Urânio no CE: projeto Santa Quitéria é retomado com US$ 400 mi de investimento e deve atender agro

Indústrias Nucleares do Brasil e a Galvani retomaram parceria para exploração de mina em Santa Quitéria. Apoio do governo cearense deve ser oficializado hoje

O projeto de exploração de urânio no Ceará deve ganhar um novo impulso nos próximos meses, quando o consórcio Santa Quitéria, formado pelas Indústrias Nucleares do Brasil (INB) e a indústria de fertilizantes Galvani, deve enviar o primeiro grupo de biólogos e zootecnistas para iniciar novos estudos na mina de Itataia.

O projeto foi remodelado e visa explorar a maior reserva de urânio associado ao fosfato do planeta, com previsão de investimentos de US$ 400 milhões, tornando o Brasil autossuficiente no concentrado de urânio (ou yellow cake) – insumo base para geração de energia nuclear – e elevando o País à categoria de exportador do produto.

Na fase de estudos ambientais, o projeto promete ser mais “amigável” e prevê operação plena dentro de seis anos.
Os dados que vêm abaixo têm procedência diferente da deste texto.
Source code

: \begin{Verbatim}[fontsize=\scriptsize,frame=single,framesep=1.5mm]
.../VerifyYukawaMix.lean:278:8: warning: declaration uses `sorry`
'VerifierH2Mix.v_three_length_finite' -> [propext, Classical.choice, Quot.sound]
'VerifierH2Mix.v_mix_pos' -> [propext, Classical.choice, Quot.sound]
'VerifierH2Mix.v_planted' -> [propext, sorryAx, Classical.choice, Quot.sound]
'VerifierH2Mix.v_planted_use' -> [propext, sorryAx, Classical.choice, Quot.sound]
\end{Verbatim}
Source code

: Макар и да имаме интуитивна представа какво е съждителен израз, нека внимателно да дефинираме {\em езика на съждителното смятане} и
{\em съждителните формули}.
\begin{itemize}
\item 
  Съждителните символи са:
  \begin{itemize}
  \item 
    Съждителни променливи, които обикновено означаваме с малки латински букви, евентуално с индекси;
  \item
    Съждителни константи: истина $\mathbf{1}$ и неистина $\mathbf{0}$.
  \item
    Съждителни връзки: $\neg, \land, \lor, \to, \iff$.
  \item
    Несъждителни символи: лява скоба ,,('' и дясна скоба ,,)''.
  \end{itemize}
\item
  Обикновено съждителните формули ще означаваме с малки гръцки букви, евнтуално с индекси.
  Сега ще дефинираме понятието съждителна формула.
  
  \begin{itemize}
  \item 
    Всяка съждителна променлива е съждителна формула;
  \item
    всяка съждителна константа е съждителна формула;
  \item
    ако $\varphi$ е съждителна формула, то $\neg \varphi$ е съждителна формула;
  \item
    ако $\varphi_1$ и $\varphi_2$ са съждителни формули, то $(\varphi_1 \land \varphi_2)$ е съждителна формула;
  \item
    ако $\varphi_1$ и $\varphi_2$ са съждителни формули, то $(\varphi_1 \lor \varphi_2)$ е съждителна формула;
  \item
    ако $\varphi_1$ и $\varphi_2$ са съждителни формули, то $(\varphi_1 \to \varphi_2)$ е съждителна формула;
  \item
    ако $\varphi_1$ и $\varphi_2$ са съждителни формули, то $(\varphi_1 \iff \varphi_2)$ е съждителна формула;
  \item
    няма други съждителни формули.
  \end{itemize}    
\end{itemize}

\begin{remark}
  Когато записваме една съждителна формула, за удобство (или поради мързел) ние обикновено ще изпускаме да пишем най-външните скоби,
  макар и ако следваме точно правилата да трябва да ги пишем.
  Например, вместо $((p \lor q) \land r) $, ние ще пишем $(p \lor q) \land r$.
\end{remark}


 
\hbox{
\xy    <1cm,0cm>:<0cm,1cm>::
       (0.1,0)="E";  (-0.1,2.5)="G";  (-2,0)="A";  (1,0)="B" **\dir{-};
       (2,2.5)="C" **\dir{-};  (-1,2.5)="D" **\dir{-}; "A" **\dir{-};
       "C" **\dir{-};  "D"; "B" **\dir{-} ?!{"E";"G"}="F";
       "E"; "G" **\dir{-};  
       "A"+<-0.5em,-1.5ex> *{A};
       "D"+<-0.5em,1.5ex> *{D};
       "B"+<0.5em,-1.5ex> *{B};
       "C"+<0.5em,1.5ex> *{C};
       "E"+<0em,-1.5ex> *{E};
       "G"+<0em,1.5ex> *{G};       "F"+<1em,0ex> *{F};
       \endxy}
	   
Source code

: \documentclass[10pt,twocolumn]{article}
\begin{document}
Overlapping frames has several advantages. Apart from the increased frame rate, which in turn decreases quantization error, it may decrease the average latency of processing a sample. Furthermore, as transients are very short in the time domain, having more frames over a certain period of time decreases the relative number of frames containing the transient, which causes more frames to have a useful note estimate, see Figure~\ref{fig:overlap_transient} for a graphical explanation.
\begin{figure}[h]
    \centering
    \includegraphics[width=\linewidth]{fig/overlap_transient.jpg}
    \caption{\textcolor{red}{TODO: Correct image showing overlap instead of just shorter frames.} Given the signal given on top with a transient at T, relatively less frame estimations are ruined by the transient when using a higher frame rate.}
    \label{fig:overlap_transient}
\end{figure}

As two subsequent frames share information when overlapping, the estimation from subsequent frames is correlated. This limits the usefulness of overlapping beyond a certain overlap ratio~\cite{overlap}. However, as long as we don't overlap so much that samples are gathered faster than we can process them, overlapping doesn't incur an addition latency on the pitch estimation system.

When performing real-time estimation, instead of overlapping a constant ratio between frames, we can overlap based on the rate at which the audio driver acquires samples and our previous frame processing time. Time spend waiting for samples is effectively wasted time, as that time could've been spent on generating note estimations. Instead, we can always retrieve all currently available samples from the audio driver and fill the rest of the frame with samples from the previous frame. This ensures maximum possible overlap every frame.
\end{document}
Com o início dos estudos ambientais no último trimestre de 2020, o próximo ano tem como meta a conclusão de todo o projeto base e a estrutura financeira e societária, na qual a Galvani pretende captar stakeholders – mas mantendo o controle societário do consórcio. 

Entre 2022 e 2023, a previsão é de que as duas plantas de operação estejam em construção, quando atingir o pico de 1,5 mil operários no canteiro. Se não houver atrasos, em 2024, a exploração deverá ser iniciada. Atingindo a plenitude dois anos depois. Ao todo, a perspectiva é de 2,5 mil empregos gerados na fase de operação, dos quais 500 serão diretos.

“Santa Quitéria mais Caetité (mina da Bahia já em operação) insere o Brasil entre os grandes produtores mundiais. E a meta é de ser exportador com urânio enriquecido”, projeta o presidente do Indústrias Nucleares do Brasil (INB), o cearense Carlos Freire Moreira. 

No entanto, o caminho até lá ainda é longo e começa pelo reinício do projeto Santa Quitéria, cujo potencial somado à mina de Caetité deve atender a demanda das usinas de Angra 1, 2 e 3, e mais um complexo dessa mesma amplitude, segundo ele. 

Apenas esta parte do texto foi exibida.